An exact copy of the records is needed; please leave the images out.

====

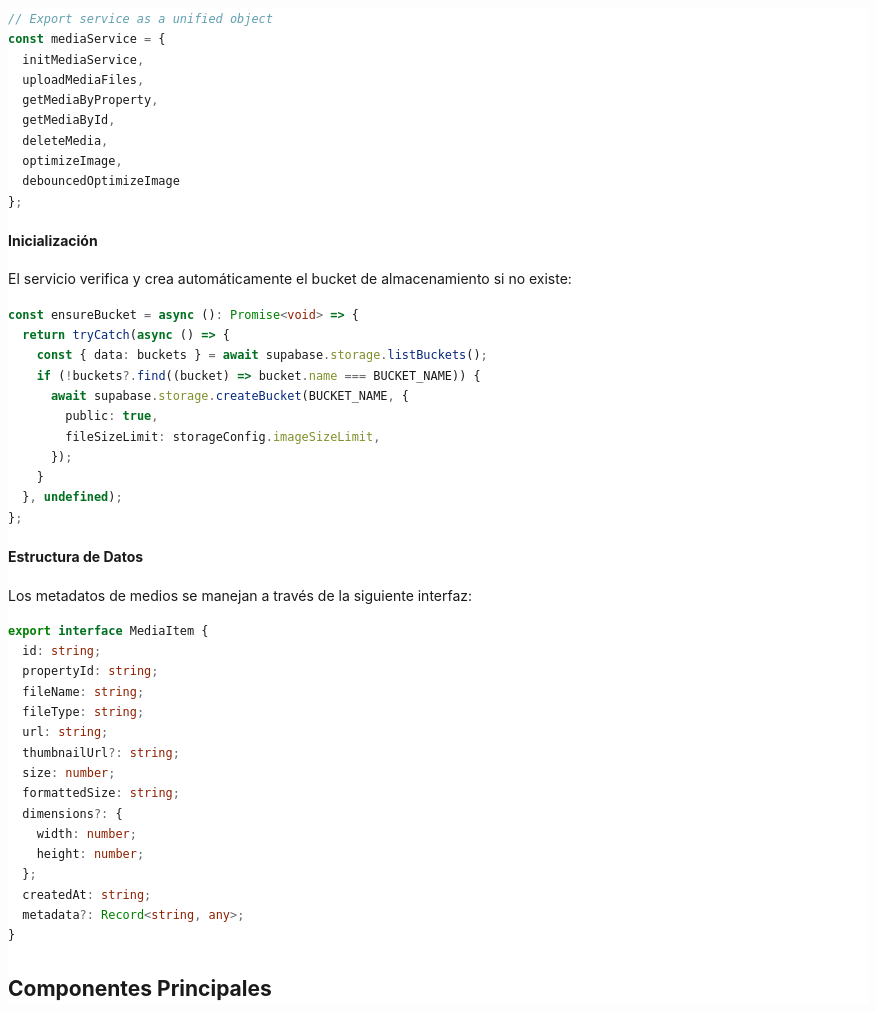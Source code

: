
 ```typescript
// Export service as a unified object
const mediaService = {
  initMediaService,
  uploadMediaFiles,
  getMediaByProperty,
  getMediaById,
  deleteMedia,
  optimizeImage,
  debouncedOptimizeImage
};
```

#### Inicialización

El servicio verifica y crea automáticamente el bucket de almacenamiento si no existe:

```typescript
const ensureBucket = async (): Promise<void> => {
  return tryCatch(async () => {
    const { data: buckets } = await supabase.storage.listBuckets();
    if (!buckets?.find((bucket) => bucket.name === BUCKET_NAME)) {
      await supabase.storage.createBucket(BUCKET_NAME, {
        public: true,
        fileSizeLimit: storageConfig.imageSizeLimit,
      });
    }
  }, undefined);
};
```

#### Estructura de Datos

Los metadatos de medios se manejan a través de la siguiente interfaz:

```typescript
export interface MediaItem {
  id: string;
  propertyId: string;
  fileName: string;
  fileType: string;
  url: string;
  thumbnailUrl?: string;
  size: number;
  formattedSize: string;
  dimensions?: {
    width: number;
    height: number;
  };
  createdAt: string;
  metadata?: Record<string, any>;
}
```

## Componentes Principales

====

# [RESPONSE]
Source code

:
 ```typescript
// Export service as a unified object
const mediaService = {
  initMediaService,
  uploadMediaFiles,
  getMediaByProperty,
  getMediaById,
  deleteMedia,
  optimizeImage,
  debouncedOptimizeImage
};
```

#### Inicialización

El servicio verifica y crea automáticamente el bucket de almacenamiento si no existe:

```typescript
const ensureBucket = async (): Promise<void> => {
  return tryCatch(async () => {
    const { data: buckets } = await supabase.storage.listBuckets();
    if (!buckets?.find((bucket) => bucket.name === BUCKET_NAME)) {
      await supabase.storage.createBucket(BUCKET_NAME, {
        public: true,
        fileSizeLimit: storageConfig.imageSizeLimit,
      });
    }
  }, undefined);
};
```

#### Estructura de Datos

Los metadatos de medios se manejan a través de la siguiente interfaz:

```typescript
export interface MediaItem {
  id: string;
  propertyId: string;
  fileName: string;
  fileType: string;
  url: string;
  thumbnailUrl?: string;
  size: number;
  formattedSize: string;
  dimensions?: {
    width: number;
    height: number;
  };
  createdAt: string;
  metadata?: Record<string, any>;
}
```

## Componentes Principales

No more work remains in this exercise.